(Saved data entries)
::::::::

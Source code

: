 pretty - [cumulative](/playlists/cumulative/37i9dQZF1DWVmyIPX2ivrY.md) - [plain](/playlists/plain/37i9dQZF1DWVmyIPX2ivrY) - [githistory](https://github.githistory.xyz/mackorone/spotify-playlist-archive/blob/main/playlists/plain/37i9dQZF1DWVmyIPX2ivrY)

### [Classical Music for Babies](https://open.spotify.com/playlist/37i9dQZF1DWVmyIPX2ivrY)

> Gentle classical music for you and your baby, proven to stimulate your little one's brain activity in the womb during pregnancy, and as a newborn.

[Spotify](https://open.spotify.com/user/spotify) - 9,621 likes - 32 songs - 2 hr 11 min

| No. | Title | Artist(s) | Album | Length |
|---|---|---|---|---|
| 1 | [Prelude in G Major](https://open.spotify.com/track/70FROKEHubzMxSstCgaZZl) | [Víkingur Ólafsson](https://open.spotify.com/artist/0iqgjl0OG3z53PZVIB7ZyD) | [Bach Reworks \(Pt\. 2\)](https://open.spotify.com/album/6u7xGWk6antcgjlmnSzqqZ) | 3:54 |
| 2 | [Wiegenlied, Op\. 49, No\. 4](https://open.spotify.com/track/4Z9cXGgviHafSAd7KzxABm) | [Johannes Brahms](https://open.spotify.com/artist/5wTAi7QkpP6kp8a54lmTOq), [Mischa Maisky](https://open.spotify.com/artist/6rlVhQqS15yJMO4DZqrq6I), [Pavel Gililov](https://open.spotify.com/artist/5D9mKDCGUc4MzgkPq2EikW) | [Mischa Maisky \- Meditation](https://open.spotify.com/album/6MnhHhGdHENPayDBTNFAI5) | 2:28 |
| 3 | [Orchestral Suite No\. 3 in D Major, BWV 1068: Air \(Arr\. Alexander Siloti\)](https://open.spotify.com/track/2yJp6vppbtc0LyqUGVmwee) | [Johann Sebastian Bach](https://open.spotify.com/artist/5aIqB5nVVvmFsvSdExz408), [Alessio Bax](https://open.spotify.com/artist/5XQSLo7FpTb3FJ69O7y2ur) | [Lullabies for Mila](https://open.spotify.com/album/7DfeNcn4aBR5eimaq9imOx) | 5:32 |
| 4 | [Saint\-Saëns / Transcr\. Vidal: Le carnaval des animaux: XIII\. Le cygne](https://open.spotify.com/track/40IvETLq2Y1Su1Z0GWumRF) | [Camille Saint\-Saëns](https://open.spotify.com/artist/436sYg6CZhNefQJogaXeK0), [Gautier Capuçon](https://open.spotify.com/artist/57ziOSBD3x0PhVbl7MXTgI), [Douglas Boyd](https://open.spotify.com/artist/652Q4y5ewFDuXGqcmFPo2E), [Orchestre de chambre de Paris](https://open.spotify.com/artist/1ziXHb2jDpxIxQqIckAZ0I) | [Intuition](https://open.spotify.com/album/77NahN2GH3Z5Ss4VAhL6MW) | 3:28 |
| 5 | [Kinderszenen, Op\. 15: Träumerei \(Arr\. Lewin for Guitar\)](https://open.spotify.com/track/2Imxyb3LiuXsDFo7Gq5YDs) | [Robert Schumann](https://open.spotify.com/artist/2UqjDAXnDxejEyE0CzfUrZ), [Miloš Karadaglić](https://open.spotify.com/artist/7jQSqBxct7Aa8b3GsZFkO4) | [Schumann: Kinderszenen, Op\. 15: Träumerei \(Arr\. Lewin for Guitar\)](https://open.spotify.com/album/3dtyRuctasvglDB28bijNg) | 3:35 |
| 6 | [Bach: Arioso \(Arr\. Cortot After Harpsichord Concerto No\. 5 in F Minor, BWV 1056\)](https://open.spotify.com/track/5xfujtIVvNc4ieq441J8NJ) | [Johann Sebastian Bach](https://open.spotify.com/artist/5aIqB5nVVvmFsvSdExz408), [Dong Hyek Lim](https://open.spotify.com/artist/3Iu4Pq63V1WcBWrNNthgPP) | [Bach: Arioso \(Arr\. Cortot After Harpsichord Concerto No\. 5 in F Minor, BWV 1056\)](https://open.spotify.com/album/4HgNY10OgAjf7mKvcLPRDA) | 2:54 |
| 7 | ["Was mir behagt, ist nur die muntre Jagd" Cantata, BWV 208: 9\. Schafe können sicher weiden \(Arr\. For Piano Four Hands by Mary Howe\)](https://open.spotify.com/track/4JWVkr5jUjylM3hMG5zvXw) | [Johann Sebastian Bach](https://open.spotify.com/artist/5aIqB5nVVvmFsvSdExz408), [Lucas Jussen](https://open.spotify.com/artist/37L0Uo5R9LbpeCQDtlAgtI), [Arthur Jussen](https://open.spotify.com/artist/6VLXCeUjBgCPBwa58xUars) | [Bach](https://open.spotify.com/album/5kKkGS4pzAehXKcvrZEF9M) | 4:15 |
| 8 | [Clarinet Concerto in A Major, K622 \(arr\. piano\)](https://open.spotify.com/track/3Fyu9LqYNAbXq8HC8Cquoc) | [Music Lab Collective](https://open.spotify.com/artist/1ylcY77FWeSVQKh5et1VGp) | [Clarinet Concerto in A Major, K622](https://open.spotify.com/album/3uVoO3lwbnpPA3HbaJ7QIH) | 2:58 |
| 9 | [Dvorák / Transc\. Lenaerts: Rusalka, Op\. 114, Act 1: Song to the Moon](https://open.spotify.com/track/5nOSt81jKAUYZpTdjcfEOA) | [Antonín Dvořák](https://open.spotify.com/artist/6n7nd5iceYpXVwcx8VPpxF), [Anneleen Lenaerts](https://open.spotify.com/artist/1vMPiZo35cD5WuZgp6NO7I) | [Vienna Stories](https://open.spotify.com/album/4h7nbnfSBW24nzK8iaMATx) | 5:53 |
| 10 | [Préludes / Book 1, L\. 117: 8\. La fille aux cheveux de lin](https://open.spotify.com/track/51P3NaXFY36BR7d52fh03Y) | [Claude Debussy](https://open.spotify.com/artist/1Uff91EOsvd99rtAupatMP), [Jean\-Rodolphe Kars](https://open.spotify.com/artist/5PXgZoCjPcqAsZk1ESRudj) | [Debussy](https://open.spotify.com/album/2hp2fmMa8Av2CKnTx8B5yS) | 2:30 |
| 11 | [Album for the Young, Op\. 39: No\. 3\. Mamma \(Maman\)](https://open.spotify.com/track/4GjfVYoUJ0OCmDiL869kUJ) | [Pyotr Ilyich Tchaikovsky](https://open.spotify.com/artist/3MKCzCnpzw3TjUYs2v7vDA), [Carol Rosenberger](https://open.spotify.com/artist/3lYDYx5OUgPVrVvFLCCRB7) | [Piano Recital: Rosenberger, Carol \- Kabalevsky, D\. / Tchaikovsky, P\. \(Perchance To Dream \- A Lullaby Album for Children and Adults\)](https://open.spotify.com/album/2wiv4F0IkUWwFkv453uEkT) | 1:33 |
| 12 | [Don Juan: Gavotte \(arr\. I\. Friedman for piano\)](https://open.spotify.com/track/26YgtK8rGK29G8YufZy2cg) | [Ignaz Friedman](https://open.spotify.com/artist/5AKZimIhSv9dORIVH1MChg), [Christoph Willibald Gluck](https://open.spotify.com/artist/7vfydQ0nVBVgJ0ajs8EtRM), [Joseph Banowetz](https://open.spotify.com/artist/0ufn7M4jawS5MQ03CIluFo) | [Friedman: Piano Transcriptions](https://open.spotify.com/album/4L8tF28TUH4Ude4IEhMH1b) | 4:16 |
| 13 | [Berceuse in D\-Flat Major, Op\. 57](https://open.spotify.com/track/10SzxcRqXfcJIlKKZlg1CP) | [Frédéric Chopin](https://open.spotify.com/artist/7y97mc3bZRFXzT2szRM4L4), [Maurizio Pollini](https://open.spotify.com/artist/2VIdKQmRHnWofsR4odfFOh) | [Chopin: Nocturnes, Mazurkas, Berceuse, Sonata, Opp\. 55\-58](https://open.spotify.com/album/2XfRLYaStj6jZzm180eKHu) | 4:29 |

::::::::

(Task) Give the exact lines, and only those, from the line containing "mir behagt, ist" through the line containing "9 | [Dvorák" in the entries above.

(Your response)
| 7 | ["Was mir behagt, ist nur die muntre Jagd" Cantata, BWV 208: 9\. Schafe können sicher weiden \(Arr\. For Piano Four Hands by Mary Howe\)](https://open.spotify.com/track/4JWVkr5jUjylM3hMG5zvXw) | [Johann Sebastian Bach](https://open.spotify.com/artist/5aIqB5nVVvmFsvSdExz408), [Lucas Jussen](https://open.spotify.com/artist/37L0Uo5R9LbpeCQDtlAgtI), [Arthur Jussen](https://open.spotify.com/artist/6VLXCeUjBgCPBwa58xUars) | [Bach](https://open.spotify.com/album/5kKkGS4pzAehXKcvrZEF9M) | 4:15 |
| 8 | [Clarinet Concerto in A Major, K622 \(arr\. piano\)](https://open.spotify.com/track/3Fyu9LqYNAbXq8HC8Cquoc) | [Music Lab Collective](https://open.spotify.com/artist/1ylcY77FWeSVQKh5et1VGp) | [Clarinet Concerto in A Major, K622](https://open.spotify.com/album/3uVoO3lwbnpPA3HbaJ7QIH) | 2:58 |
| 9 | [Dvorák / Transc\. Lenaerts: Rusalka, Op\. 114, Act 1: Song to the Moon](https://open.spotify.com/track/5nOSt81jKAUYZpTdjcfEOA) | [Antonín Dvořák](https://open.spotify.com/artist/6n7nd5iceYpXVwcx8VPpxF), [Anneleen Lenaerts](https://open.spotify.com/artist/1vMPiZo35cD5WuZgp6NO7I) | [Vienna Stories](https://open.spotify.com/album/4h7nbnfSBW24nzK8iaMATx) | 5:53 |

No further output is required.